**What to work on**
Your answer should be every line of the records that contains the word "subsubsection", copied as it stands.

*** Opening Data for review ***

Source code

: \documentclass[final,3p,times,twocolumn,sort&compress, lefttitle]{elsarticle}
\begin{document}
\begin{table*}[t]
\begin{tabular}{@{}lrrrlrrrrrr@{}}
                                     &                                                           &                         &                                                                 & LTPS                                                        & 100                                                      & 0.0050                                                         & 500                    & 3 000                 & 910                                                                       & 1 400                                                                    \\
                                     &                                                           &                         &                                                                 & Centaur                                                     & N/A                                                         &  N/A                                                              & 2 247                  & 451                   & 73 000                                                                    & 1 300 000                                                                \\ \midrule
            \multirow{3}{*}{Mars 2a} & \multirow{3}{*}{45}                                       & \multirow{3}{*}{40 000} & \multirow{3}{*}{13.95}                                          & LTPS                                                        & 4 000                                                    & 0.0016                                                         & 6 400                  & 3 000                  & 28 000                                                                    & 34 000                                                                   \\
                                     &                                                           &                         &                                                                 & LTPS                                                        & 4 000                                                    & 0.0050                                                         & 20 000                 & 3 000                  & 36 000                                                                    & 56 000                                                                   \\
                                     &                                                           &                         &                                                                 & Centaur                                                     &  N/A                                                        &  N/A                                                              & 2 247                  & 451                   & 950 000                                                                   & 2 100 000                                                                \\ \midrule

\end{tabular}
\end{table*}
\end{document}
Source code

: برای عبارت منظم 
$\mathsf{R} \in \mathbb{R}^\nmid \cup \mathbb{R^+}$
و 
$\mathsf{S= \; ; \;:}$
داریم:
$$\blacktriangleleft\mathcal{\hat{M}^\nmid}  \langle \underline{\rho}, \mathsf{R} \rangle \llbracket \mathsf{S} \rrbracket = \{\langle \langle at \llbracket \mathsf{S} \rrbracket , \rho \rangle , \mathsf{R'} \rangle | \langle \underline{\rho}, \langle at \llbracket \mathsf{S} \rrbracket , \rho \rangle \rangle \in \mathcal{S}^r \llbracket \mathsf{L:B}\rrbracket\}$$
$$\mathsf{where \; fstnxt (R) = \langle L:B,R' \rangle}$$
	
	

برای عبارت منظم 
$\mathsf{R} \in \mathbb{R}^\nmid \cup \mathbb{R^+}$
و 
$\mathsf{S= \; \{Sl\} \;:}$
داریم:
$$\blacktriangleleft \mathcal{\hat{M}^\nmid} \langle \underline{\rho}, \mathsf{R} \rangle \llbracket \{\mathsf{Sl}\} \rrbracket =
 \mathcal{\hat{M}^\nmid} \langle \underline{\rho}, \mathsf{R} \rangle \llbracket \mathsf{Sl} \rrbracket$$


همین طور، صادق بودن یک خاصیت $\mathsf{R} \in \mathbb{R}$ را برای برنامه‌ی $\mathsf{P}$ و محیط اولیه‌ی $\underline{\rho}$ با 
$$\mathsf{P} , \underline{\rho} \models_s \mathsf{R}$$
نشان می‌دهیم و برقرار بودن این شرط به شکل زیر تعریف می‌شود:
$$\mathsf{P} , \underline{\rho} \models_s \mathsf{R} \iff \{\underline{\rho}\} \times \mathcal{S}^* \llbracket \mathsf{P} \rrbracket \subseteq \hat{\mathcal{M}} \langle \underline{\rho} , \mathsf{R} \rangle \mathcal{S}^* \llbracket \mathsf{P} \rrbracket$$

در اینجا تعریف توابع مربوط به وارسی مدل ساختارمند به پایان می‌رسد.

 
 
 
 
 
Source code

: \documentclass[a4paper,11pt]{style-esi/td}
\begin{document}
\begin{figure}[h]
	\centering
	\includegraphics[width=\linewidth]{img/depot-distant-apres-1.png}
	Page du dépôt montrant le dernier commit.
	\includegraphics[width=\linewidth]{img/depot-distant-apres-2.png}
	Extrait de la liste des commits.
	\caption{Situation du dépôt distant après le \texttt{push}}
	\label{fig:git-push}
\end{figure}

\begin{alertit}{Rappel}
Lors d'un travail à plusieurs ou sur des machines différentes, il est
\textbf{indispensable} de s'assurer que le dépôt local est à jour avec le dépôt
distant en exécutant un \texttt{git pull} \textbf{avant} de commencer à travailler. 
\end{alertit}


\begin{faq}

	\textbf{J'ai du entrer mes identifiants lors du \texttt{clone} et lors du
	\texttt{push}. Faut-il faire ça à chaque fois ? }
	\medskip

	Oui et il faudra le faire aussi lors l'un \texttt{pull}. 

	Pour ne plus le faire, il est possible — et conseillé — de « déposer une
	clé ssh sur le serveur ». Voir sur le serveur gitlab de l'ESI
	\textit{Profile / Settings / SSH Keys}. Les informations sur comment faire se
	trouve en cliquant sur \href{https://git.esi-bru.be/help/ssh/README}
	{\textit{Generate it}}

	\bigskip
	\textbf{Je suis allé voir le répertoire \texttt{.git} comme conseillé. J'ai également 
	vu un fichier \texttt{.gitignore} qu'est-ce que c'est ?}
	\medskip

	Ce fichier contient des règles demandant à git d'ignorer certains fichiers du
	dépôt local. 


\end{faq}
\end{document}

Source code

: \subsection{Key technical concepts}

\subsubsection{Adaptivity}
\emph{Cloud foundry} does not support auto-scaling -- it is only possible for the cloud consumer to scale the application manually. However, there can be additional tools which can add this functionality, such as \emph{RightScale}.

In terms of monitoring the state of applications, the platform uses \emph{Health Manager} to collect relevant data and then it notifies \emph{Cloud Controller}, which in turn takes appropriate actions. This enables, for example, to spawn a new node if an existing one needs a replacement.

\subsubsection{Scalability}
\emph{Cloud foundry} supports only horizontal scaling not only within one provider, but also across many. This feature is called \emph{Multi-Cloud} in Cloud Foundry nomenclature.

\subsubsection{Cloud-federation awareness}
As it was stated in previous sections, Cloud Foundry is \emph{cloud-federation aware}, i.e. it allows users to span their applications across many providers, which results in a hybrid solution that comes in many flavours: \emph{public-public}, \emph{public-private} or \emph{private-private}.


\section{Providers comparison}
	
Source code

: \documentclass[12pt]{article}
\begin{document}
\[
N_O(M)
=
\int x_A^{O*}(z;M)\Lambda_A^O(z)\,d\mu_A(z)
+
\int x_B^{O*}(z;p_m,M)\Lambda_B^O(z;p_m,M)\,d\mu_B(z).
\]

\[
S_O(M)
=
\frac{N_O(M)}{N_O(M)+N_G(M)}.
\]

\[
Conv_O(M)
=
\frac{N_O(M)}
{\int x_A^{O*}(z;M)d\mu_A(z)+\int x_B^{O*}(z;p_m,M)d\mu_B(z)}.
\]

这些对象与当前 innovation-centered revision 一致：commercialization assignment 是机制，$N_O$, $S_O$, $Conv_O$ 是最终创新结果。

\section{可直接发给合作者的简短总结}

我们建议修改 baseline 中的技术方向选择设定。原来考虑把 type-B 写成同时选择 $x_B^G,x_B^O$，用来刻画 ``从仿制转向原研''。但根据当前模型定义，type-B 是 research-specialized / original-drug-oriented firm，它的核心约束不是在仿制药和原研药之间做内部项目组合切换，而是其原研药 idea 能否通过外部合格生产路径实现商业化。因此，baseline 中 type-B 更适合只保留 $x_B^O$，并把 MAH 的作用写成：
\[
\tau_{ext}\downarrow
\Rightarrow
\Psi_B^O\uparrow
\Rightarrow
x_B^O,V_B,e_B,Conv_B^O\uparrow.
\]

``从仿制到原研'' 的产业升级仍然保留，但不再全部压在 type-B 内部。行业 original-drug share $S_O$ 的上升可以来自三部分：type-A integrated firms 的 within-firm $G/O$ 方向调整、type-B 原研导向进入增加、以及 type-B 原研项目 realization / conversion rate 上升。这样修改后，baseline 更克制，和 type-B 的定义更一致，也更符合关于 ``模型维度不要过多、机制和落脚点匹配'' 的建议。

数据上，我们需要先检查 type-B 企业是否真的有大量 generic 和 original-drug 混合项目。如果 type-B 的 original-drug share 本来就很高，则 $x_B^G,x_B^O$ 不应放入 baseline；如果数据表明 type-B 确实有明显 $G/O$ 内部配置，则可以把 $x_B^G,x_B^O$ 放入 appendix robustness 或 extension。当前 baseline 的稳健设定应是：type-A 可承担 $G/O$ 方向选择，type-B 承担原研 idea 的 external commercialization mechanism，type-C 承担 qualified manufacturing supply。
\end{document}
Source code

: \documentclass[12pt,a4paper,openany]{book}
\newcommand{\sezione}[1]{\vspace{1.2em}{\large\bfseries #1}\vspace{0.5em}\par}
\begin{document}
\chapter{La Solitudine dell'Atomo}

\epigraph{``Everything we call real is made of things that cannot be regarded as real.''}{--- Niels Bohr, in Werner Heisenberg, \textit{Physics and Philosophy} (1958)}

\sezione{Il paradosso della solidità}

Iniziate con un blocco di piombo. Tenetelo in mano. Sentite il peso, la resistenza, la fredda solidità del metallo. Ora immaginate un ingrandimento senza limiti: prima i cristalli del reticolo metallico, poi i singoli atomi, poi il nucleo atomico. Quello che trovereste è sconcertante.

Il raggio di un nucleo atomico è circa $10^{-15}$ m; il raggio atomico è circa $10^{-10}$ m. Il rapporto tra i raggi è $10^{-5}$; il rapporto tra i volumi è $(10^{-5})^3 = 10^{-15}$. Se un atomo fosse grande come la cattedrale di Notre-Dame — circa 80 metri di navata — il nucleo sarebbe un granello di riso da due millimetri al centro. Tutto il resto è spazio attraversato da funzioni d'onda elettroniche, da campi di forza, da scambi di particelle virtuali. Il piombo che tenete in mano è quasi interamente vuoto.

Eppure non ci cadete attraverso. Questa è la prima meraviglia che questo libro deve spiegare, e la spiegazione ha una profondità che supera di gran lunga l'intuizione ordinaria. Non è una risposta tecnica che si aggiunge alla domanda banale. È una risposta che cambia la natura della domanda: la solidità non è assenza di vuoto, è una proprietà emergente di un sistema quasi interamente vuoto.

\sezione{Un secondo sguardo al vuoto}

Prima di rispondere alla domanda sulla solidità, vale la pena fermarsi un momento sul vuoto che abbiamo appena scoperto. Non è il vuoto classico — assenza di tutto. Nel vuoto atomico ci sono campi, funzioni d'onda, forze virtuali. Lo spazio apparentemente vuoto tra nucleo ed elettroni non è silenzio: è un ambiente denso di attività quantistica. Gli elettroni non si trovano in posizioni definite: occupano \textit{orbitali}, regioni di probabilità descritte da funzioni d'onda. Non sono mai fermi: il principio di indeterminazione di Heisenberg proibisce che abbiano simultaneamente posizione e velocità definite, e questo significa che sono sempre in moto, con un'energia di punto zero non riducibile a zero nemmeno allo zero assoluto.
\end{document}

*** Closing Data for review ***

**Response area**
\subsubsection{Adaptivity}
\subsubsection{Scalability}
\subsubsection{Cloud-federation awareness}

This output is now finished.